Mr Jeffries started experimenting with ingredients including maple syrup, coffee, onions and a generous quantity of bacon.
"It took a few goes, the guy did not give me his recipe."
The release of Big Smoke BBQ's version of bacon jam was given a massive boost when it was put to the taste test on TV's prime-time show Seven Sharp.
It also featured as product of the week in New Zealand's restaurant and cafe industry newsletter.
All of sudden a dribble of sales turned into a torrent, so much so that when Mr Jeffries was not busy catering for functions using his custom-made barbecues, he is cooking up his meat rubs, barbecue sauce and bacon jam.
His bacon jam is handmade in batches of 300 to 400 jars a day - even the labels are painstakingly applied by hand.
Interest has flooded in from all over New Zealand and as far afield as the United States, with the number of suggested uses growing each day.
Mr Jeffries likes it with burgers, cheese toasties, pancakes and as a topping for bacon and eggs.

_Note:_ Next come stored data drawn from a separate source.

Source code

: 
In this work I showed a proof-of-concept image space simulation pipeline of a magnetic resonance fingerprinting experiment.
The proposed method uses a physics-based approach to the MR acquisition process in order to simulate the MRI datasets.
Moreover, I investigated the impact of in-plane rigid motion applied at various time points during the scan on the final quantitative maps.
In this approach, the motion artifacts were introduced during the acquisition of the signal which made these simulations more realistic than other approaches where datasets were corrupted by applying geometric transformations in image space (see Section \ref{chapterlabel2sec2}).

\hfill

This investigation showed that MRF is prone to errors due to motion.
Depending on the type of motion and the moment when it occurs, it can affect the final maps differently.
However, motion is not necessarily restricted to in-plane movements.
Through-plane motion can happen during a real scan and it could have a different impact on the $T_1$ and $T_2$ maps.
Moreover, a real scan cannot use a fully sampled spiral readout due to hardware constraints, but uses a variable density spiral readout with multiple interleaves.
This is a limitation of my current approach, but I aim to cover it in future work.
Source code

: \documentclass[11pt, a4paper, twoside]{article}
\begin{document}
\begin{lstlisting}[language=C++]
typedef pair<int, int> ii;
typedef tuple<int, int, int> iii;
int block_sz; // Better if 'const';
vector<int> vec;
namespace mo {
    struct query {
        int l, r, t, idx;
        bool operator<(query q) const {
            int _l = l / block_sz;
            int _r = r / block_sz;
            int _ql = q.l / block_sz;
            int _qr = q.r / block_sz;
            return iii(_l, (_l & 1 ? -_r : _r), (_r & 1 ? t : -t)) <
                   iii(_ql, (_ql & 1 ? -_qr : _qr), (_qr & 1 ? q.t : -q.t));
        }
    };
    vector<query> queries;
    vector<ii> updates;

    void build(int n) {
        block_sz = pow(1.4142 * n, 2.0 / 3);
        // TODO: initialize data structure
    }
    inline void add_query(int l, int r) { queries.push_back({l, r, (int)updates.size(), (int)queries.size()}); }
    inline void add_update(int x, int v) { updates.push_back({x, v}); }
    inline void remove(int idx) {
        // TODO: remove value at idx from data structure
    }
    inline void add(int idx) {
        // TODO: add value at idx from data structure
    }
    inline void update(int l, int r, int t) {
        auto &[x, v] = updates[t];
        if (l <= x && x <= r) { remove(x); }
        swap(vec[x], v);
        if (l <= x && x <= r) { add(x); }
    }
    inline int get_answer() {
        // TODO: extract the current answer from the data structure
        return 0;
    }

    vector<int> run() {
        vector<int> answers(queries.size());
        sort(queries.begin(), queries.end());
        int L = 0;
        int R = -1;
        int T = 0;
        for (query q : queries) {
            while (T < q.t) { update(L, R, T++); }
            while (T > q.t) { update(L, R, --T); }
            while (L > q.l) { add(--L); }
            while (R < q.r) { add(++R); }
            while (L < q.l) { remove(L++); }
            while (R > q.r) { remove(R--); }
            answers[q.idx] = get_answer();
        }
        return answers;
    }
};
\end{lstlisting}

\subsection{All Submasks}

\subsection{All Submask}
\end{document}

"It is different from anything else on the market as far as I am aware."
The unlikely location for the manufacturing side of business was the registered kitchen in the sports and recreation centre on Gordon Spratt Reserve.
Tauranga chef Peter Blakeway said he would give bacon jam a go. "It sounds fun."
He said all sorts of interesting stuff was going on in the field of molecular gastronomy.
The idea was to change diners' perception of what they were eating and to fool their eyes.
It had led to things like scrambled egg icecream.
The other big thing was mash-up cooking - putting products together that had not been combined before - like a danish pastry and donut: a donish.
Bacon icecream, like bacon jam, fell into this new way of thinking about food. Pig meat was quite sweet, which was why bacon combined well with toppings like maple syrup.